Mille Lacs Kathio State Park, also known as Kathio Site, is a Minnesota state park on Mille Lacs Lake. The park preserves habitation sites and mound groups, believed to date between 3000 BC and 1750 AD, that document Dakota Indian culture and Ojibwe-Dakota relationships. The park contains 19 identified archaeological sites, making it one of the most significant archaeological collections in Minnesota. The earliest site dates to the Archaic period and shows evidence of copper tool manufacture. The Dakota lived in this area roughly until the 18th century, when many bands of them were moving southward into the prairies and river areas of southern Minnesota. At the same time, Ojibwe (Anishinaabe) were moving in from the east. Ojibwe oral tradition, published by William Whipple Warren, suggests that there was a battle in which they successfully took control of the area from the Lakota.
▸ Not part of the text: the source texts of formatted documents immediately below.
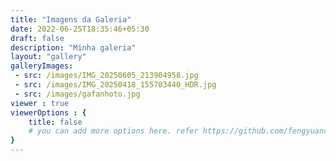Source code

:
 ```yaml
---
title: "Imagens da Galeria"
date: 2022-06-25T18:35:46+05:30
draft: false
description: "Minha galeria"
layout: "gallery"
galleryImages:
 - src: /images/IMG_20250605_213904958.jpg
 - src: /images/IMG_20250418_155703440_HDR.jpg
 - src: /images/gafanhoto.jpg
viewer : true
viewerOptions : {
    title: false
    # you can add more options here. refer https://github.com/fengyuanchen/viewerjs?tab=readme-ov-file#options
}
---
```

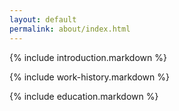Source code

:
 ```yaml
---
layout: default
permalink: about/index.html
---
```


{% include introduction.markdown %}

{% include work-history.markdown %}

{% include education.markdown %}
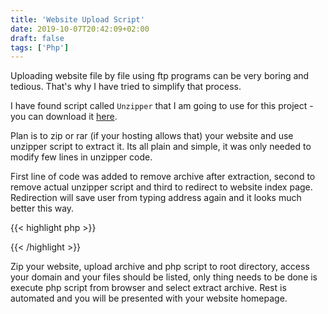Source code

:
 ```yaml
---
title: 'Website Upload Script'
date: 2019-10-07T20:42:09+02:00
draft: false
tags: ['Php']
---
```


Uploading website file by file using ftp programs can be very boring and
tedious. That's why I have tried to simplify that process.

I have found script called `Unzipper` that I am going to use for this project -
you can download it [here](https://github.com/ndeet/unzipper).

Plan is to zip or rar (if your hosting allows that) your website and use
unzipper script to extract it. Its all plain and simple, it was only needed to
modify few lines in unzipper code.

First line of code was added to remove archive after extraction, second to
remove actual unzipper script and third to redirect to website index page.
Redirection will save user from typing address again and it looks much better
this way.

{{< highlight php >}}

<?php
unlink($archive);
unlink(__FILE__);
header('Location: /');
?>

{{< /highlight >}}

Zip your website, upload archive and php script to root directory, access your
domain and your files should be listed, only thing needs to be done is execute
php script from browser and select extract archive. Rest is automated and you
will be presented with your website homepage.
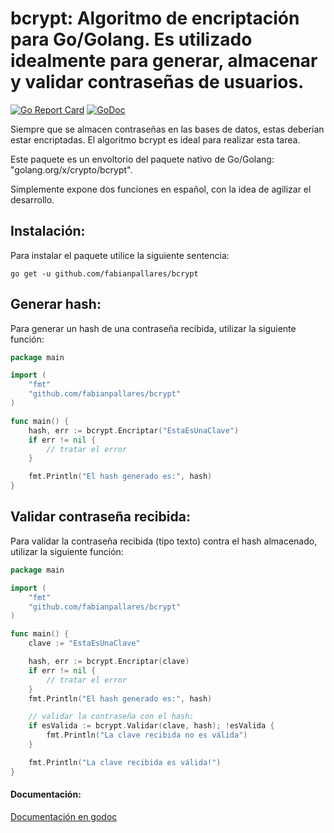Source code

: # bcrypt: Algoritmo de encriptación para Go/Golang. Es utilizado idealmente para generar, almacenar y validar contraseñas de usuarios. 

[![Go Report Card](https://goreportcard.com/badge/github.com/fabianpallares/bcrypt)](https://goreportcard.com/report/github.com/fabianpallares/bcrypt) [![GoDoc](https://godoc.org/github.com/fabianpallares/bcrypt?status.svg)](https://godoc.org/github.com/fabianpallares/bcrypt)

Siempre que se almacen contraseñas en las bases de datos, estas deberían estar encriptadas.
El algoritmo bcrypt es ideal para realizar esta tarea.

Este paquete es un envoltorio del paquete nativo de Go/Golang: "golang.org/x/crypto/bcrypt".

Simplemente expone dos funciones en español, con la idea de agilizar el desarrollo.

## Instalación:
Para instalar el paquete utilice la siguiente sentencia:
```
go get -u github.com/fabianpallares/bcrypt
```

## Generar hash:
Para generar un hash de una contraseña recibida, utilizar la siguiente función:

```GO
package main

import (
    "fmt"
    "github.com/fabianpallares/bcrypt"
)

func main() {
    hash, err := bcrypt.Encriptar("EstaEsUnaClave")
    if err != nil {
        // tratar el error
    }

    fmt.Println("El hash generado es:", hash)
}
```

## Validar contraseña recibida:
Para validar la contraseña recibida (tipo texto) contra el hash almacenado, utilizar la siguiente función:

```GO
package main

import (
    "fmt"
    "github.com/fabianpallares/bcrypt"
)

func main() {
    clave := "EstaEsUnaClave"

    hash, err := bcrypt.Encriptar(clave)
    if err != nil {
        // tratar el error
    }
    fmt.Println("El hash generado es:", hash)

    // validar la contraseña con el hash:
    if esValida := bcrypt.Validar(clave, hash); !esValida {
        fmt.Println("La clave recibida no es válida")
    }

    fmt.Println("La clave recibida es válida!")
}
```
#### Documentación:
[Documentación en godoc](https://godoc.org/github.com/fabianpallares/bcrypt)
Around the time of contact in the 1850s, loggers came to the area. The next 50 years resulted in a large quantity of trees being felled and floated down the Rum River or across Mille Lacs Lake to sawmills.

The name "Kathio" is actually a corruption of "Izatys", a name the Mdewakanton Dakota people gave themselves. Explorer Daniel Greysolon, Sieur du Lhut visited the area in 1679. He named the area "Izatys", but his poor handwriting led people to mistake the "Iz" as a "K". Further errors led to the name being transliterated to "Kathio".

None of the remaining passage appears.